6 responses to “Your naivete can hurt you”

  1. J Avatar
    J

    Technically, Herpes Simplex 1 isn’t an STI. I have had it since I was a small child, and I certainly wasn’t making out with anyone.

    However, as I’ve aged, I have felt the need to let people know that I have it before I kiss them; I can proudly say that I have never passed it on to someone else (or, at least, they’ve never shown symptoms). I have been in long-term relationships, and we’ve had to go for a week or so without kissing about once every two years, but that’s about the worst of it.

    You can always ask, but you’ll only get an honest answer out of honest people. So really, this is a question that can wait until you’ve got a good sense that you can trust the person you’re with.

    That goes for all of it, really. Take your time with people. And if someone is trying to sweep you off your feet, ask yourself this: Why is he trying so hard?

    (And, yes, I’m currently having a doozy of a flare-up. Things that trigger it for me: stress, too much sun, and, sadly, making out after not kissing for a while – so much for summer romance! lol)

  2. Dating Goddess Avatar

    J:

    Thanks for sharing your experience.

    Yes, I know Herpes Simplex 1 isn’t technically an STD, although some consider it in the category because it can be passed to the genitals.

    I’m impressed that you disclose it before kissing. I don’t know many people who would unless they were having a flare up.

  3. J Avatar
    J

    I’ve learned that kissing, after not kissing for some time, is one of the things that brings on a flare-up. While I don’t feel it’s necessary if it’s just a quick peck, I do give someone I’m about to really make-out with a heads-up; odds are good they’ll see something in a few days, and I’d rather let them know what they’re getting into up-front.

    Sadly, my last partner didn’t feel the need to tell me about his HPV infection, which will make me all that much more diligent about revealing, when I decide to become sexually active again. I probably would have gone ahead with the relationship because I had feelings for him, but I would have felt like I’d made a conscious choice to expose myself. That’s all I’m trying to offer: the opportunity to make a conscious choice.

    Wouldn’t it be nice if all people felt that way?

  4. Darren Miller Avatar

    I think that with so many infections and STDs going around these days you have no choice but to be careful and look after yourself as well as your partner.

    If you know that you are prone to the herpes simplex virus why would you not want to tell your partner, no matter how new the relationship? By being honest with them and letting them make up their own mind, they are more likely to trust you and appreciate your honesty.

    Regarding midlife dates not using protection with new partners, that is ridiculous. They are old enough to know better. You cannot tell who has an STD by looking at them. It doesn’t matter whether they are the most outstanding member of the community who attends church and has only had one sexual partner in their life.

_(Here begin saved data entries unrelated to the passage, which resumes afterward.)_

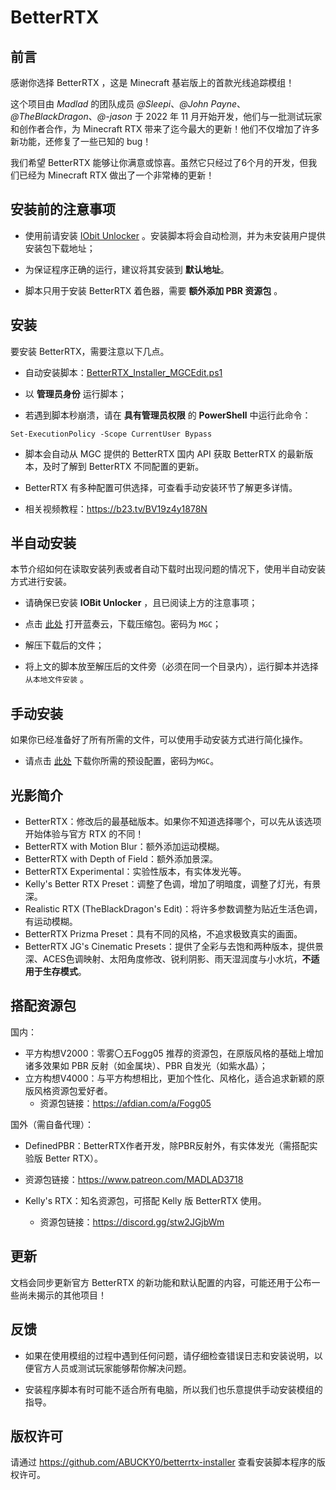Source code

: # BetterRTX

<primary-label ref="manual"/>

<secondary-label ref="beDoc"/>
<secondary-label ref="modDoc"/>

<procedure title="点击展开宣传视频（Bilibili）" collapsible="true" default-state="collapsed">
<inline-frame src="//player.bilibili.com/player.html?bvid=BV1Z94y1H74o&amp;autoplay=0" width="640px" height="360px"/>
</procedure>

## 前言

感谢你选择 BetterRTX ，这是 Minecraft 基岩版上的首款光线追踪模组！

这个项目由 _Madlad_ 的团队成员 _@Sleepi_、_@John Payne_、_@TheBlackDragon_、_@-jason_ 于 2022 年 11 月开始开发，他们与一批测试玩家和创作者合作，为 Minecraft RTX 带来了迄今最大的更新！他们不仅增加了许多新功能，还修复了一些已知的 bug！

我们希望 BetterRTX 能够让你满意或惊喜。虽然它只经过了6个月的开发，但我们已经为 Minecraft RTX 做出了一个非常棒的更新！

## 安装前的注意事项

- 使用前请安装 [IObit Unlocker](https://www.iobit.com/en/iobit-unlocker.php) 。安装脚本将会自动检测，并为未安装用户提供安装包下载地址；

- 为保证程序正确的运行，建议将其安装到 **默认地址**。

- 脚本只用于安装 BetterRTX 着色器，需要 **额外添加 PBR 资源包** 。

## 安装

要安装 BetterRTX，需要注意以下几点。

- 自动安装脚本：[BetterRTX_Installer_MGCEdit.ps1](https://bbrtx.minegraph.cn/BetterRTX_Installer_MGCEdit.ps1)

- 以 **管理员身份** 运行脚本；

- 若遇到脚本秒崩溃，请在 **具有管理员权限** 的 **PowerShell** 中运行此命令：

```Shell
Set-ExecutionPolicy -Scope CurrentUser Bypass
```

- 脚本会自动从 MGC 提供的 BetterRTX 国内 API 获取 BetterRTX 的最新版本，及时了解到 BetterRTX 不同配置的更新。

- BetterRTX 有多种配置可供选择，可查看手动安装环节了解更多详情。

- 相关视频教程：<https://b23.tv/BV19z4y1878N>

## 半自动安装

本节介绍如何在读取安装列表或者自动下载时出现问题的情况下，使用半自动安装方式进行安装。

- 请确保已安装 **IOBit Unlocker** ，且已阅读上方的注意事项；

- 点击 [此处](https://gxm13.lanzoub.com/b07v2jw2j) 打开蓝奏云，下载压缩包。密码为 `MGC`；

- 解压下载后的文件；

- 将上文的脚本放至解压后的文件旁（必须在同一个目录内），运行脚本并选择 `从本地文件安装` 。

## 手动安装

如果你已经准备好了所有所需的文件，可以使用手动安装方式进行简化操作。

- 请点击 [此处](https://gxm13.lanzoub.com/b07v2jw2j) 下载你所需的预设配置，密码为`MGC`。

## 光影简介

- BetterRTX：修改后的最基础版本。如果你不知道选择哪个，可以先从该选项开始体验与官方 RTX 的不同！
- BetterRTX with Motion Blur：额外添加运动模糊。
- BetterRTX with Depth of Field：额外添加景深。
- BetterRTX Experimental：实验性版本，有实体发光等。
- Kelly's Better RTX Preset：调整了色调，增加了明暗度，调整了灯光，有景深。
- Realistic RTX (TheBlackDragon's Edit)：将许多参数调整为贴近生活色调，有运动模糊。
- BetterRTX Prizma Preset：具有不同的风格，不追求极致真实的画面。
- BetterRTX JG's Cinematic Presets：提供了全彩与去饱和两种版本，提供景深、ACES色调映射、太阳角度修改、锐利阴影、雨天湿润度与小水坑，**不适用于生存模式**。

## 搭配资源包

国内：
- 平方构想V2000：零雾〇五Fogg05 推荐的资源包，在原版风格的基础上增加诸多效果如 PBR 反射（如金属块）、PBR 自发光（如紫水晶）；
- 立方构想V4000：与平方构想相比，更加个性化、风格化，适合追求新颖的原版风格资源包爱好者。
  - 资源包链接：<https://afdian.com/a/Fogg05>

国外（需自备代理）：
-  DefinedPBR：BetterRTX作者开发，除PBR反射外，有实体发光（需搭配实验版 Better RTX）。
  - 资源包链接：<https://www.patreon.com/MADLAD3718>

- Kelly's RTX：知名资源包，可搭配 Kelly 版 BetterRTX 使用。
  - 资源包链接：<https://discord.gg/stw2JGjbWm>

## 更新

文档会同步更新官方 BetterRTX 的新功能和默认配置的内容，可能还用于公布一些尚未揭示的其他项目！

## 反馈

- 如果在使用模组的过程中遇到任何问题，请仔细检查错误日志和安装说明，以便官方人员或测试玩家能够帮你解决问题。

- 安装程序脚本有时可能不适合所有电脑，所以我们也乐意提供手动安装模组的指导。

## 版权许可

请通过 <https://github.com/ABUCKY0/betterrtx-installer> 查看安装脚本程序的版权许可。
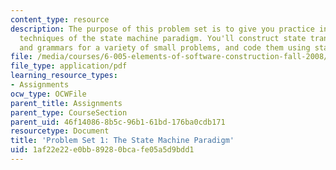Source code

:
 ```yaml
---
content_type: resource
description: The purpose of this problem set is to give you practice in the basic
  techniques of the state machine paradigm. You'll construct state transition diagrams
  and grammars for a variety of small problems, and code them using standard patterns.
file: /media/courses/6-005-elements-of-software-construction-fall-2008/1af22e22e0bb89280bcafe05a5d9bdd1_MIT6_005f08_pset01.pdf
file_type: application/pdf
learning_resource_types:
- Assignments
ocw_type: OCWFile
parent_title: Assignments
parent_type: CourseSection
parent_uid: 46f14086-8b5c-96b1-61bd-176ba0cdb171
resourcetype: Document
title: 'Problem Set 1: The State Machine Paradigm'
uid: 1af22e22-e0bb-8928-0bca-fe05a5d9bdd1
---
```

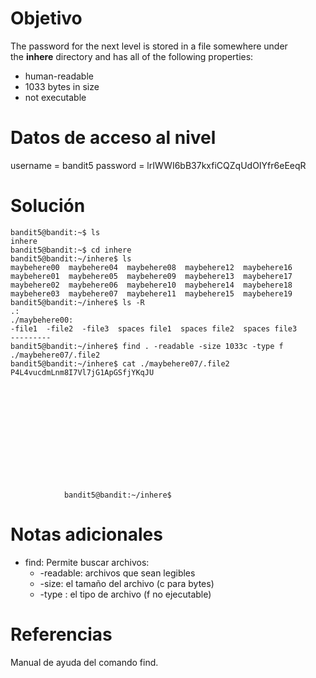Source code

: # Objetivo
The password for the next level is stored in a file somewhere under the **inhere** directory and has all of the following properties:

- human-readable
- 1033 bytes in size
- not executable

# Datos de acceso al nivel
username = bandit5
password = lrIWWI6bB37kxfiCQZqUdOIYfr6eEeqR
# Solución
```
bandit5@bandit:~$ ls
inhere
bandit5@bandit:~$ cd inhere
bandit5@bandit:~/inhere$ ls
maybehere00  maybehere04  maybehere08  maybehere12  maybehere16
maybehere01  maybehere05  maybehere09  maybehere13  maybehere17
maybehere02  maybehere06  maybehere10  maybehere14  maybehere18
maybehere03  maybehere07  maybehere11  maybehere15  maybehere19
bandit5@bandit:~/inhere$ ls -R
.:
./maybehere00:
-file1  -file2  -file3  spaces file1  spaces file2  spaces file3
---------
bandit5@bandit:~/inhere$ find . -readable -size 1033c -type f
./maybehere07/.file2
bandit5@bandit:~/inhere$ cat ./maybehere07/.file2
P4L4vucdmLnm8I7Vl7jG1ApGSfjYKqJU













            bandit5@bandit:~/inhere$
```

# Notas adicionales
-  find: Permite buscar archivos:
	- -readable: archivos que sean legibles
	- -size: el tamaño del archivo (c para bytes)
	- -type : el tipo de archivo (f no ejecutable)

# Referencias
Manual de ayuda del comando find.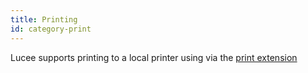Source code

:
 ```yaml
---
title: Printing
id: category-print
---
```


Lucee supports printing to a local printer using via the [print extension](https://github.com/lucee/extension-print)
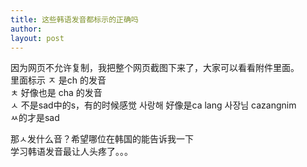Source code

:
 ```yaml
---
title: 这些韩语发音都标示的正确吗 
author:
layout: post
---
```

<p>因为网页不允许复制，我把整个网页截图下来了，大家可以看看附件里面。<br />
里面标示  ㅈ  是ch 的发音<br />
          ㅊ  好像也是 cha 的发音<br />
          ㅅ  不是sad中的s，有的时候感觉  사랑해 好像是ca lang 사장님   cazangnim<br />
         ㅆ的才是sad</p>
<p>那ㅅ发什么音？希望哪位在韩国的能告诉我一下<br />
学习韩语发音最让人头疼了。。。</p>
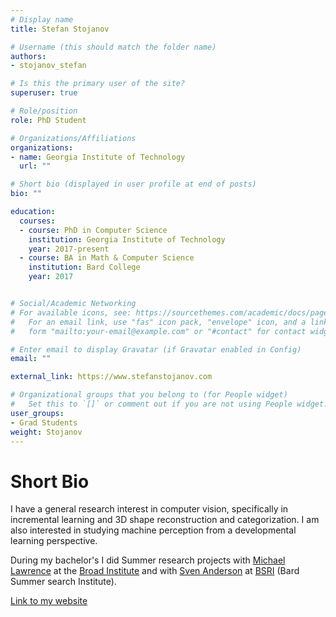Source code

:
 ```yaml
---
# Display name
title: Stefan Stojanov

# Username (this should match the folder name)
authors:
- stojanov_stefan

# Is this the primary user of the site?
superuser: true

# Role/position
role: PhD Student

# Organizations/Affiliations
organizations:
- name: Georgia Institute of Technology
  url: ""

# Short bio (displayed in user profile at end of posts)
bio: ""

education:
  courses:
  - course: PhD in Computer Science
    institution: Georgia Institute of Technology
    year: 2017-present
  - course: BA in Math & Computer Science
    institution: Bard College
    year: 2017


# Social/Academic Networking
# For available icons, see: https://sourcethemes.com/academic/docs/page-builder/#icons
#   For an email link, use "fas" icon pack, "envelope" icon, and a link in the
#   form "mailto:your-email@example.com" or "#contact" for contact widget.

# Enter email to display Gravatar (if Gravatar enabled in Config)
email: ""

external_link: https://www.stefanstojanov.com

# Organizational groups that you belong to (for People widget)
#   Set this to `[]` or comment out if you are not using People widget.
user_groups:
- Grad Students
weight: Stojanov
---
```


# Short Bio
I have a general research interest in computer vision, specifically in incremental learning and 3D shape reconstruction and categorization. I am also interested in studying machine perception from a developmental learning perspective.

During my bachelor's I did Summer research projects with [Michael Lawrence](https://personal.broadinstitute.org/lawrence/) at the [Broad Institute](https://www.broadinstitute.org/) and with [Sven Anderson](https://www.bard.edu/academics/faculty/details/?id=45) at [BSRI](http://www.bard.edu/academics/additional/details/?id=9540623) (Bard Summer
search Institute).

[Link to my website](https://www.stefanstojanov.com)
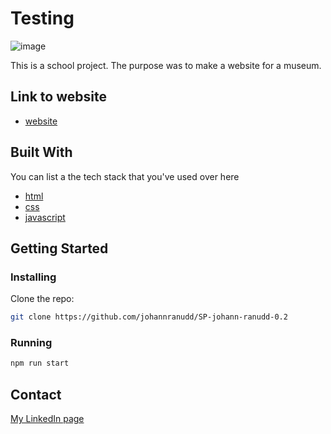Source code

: # Testing

<!-- ![image](https://user-images.githubusercontent.com/52622303/164316813-4b12d99f-aeb7-4069-85cf-e72b3a50ac99.png) -->

![image](https://johannranudd.netlify.app/images/museum.png)

This is a school project. The purpose was to make a website for a museum.

## Link to website

- [website](https://epic-nobel-e9b8be.netlify.app/index.html)

## Built With

You can list a the tech stack that you've used over here

- [html](https://html.com/)
- [css](https://developer.mozilla.org/en-US/docs/Web/CSS)
- [javascript](https://www.javascript.com/)

## Getting Started

### Installing

Clone the repo:

```bash
git clone https://github.com/johannranudd/SP-johann-ranudd-0.2
```

### Running

```bash
npm run start
```

## Contact

[My LinkedIn page](https://www.linkedin.com/in/johann-ranudd/)
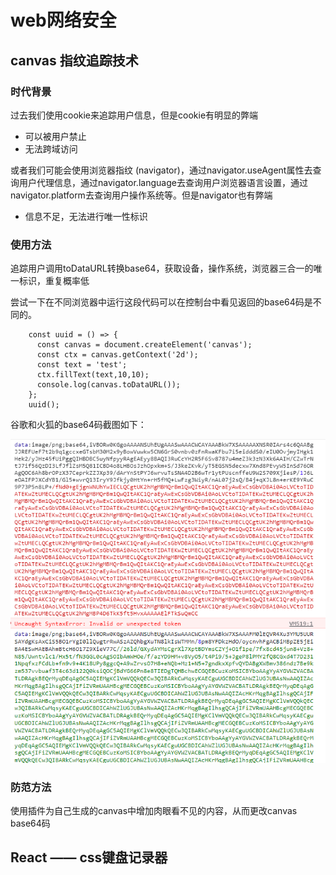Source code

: # web网络安全

## canvas 指纹追踪技术

### 时代背景

过去我们使用cookie来追踪用户信息，但是cookie有明显的弊端

- 可以被用户禁止
- 无法跨域访问

或者我们可能会使用浏览器指纹 (navigator)，通过navigator.useAgent属性去查询用户代理信息，通过navigator.language去查询用户浏览器语言设置，通过navigator.platform去查询用户操作系统等。但是navigator也有弊端

- 信息不足，无法进行唯一性标识

### 使用方法

追踪用户调用toDataURL转换base64，获取设备，操作系统，浏览器三合一的唯一标识，重复概率低

尝试一下在不同浏览器中运行这段代码可以在控制台中看见返回的base64码是不同的。
```
    const uuid = () => {
      const canvas = document.createElement('canvas');
      const ctx = canvas.getContext('2d');
      const text = 'test';
      ctx.fillText(text,10,10);
      console.log(canvas.toDataURL());
    };
    uuid();
```

谷歌和火狐的base64码截图如下：

!['谷歌和火狐'](canvas_toDataURL.jpg)

### 防范方法

使用插件为自己生成的canvas中增加肉眼看不见的内容，从而更改canvas base64码

## React —— css键盘记录器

    This doesn’t say anything about their previous partner where they may have contracted a virus from. Wouldn’t you rather be safe than sorry?

  5. Rachelle Avatar
    Rachelle

    My BF and I decided to get tested after the first time we had sex. I brought it up because I realized we had not had the discussed sex so it was not an a easy conversation to have but it was the right thing to do. We both felt better knowing that we whad done the right thing. Must of us over 40 been married or in serious relationship before we met our current mate so it is important to be responsible.
    Thank you for bringing up up this topic.

  6. J Avatar
    J

    Getting tested up-front is great, but you still have to protect yourself. The second he sleeps with someone else, you’re exposed again. And you NEVER know if someone is cheating until you find out they’re cheating. While it would be nice to trust everyone, until you’re 100% sure about someone’s integrity, you have to act like you’re not the only person they’re sleeping with. Sad fact of life.

    And just my opinion, based on experience.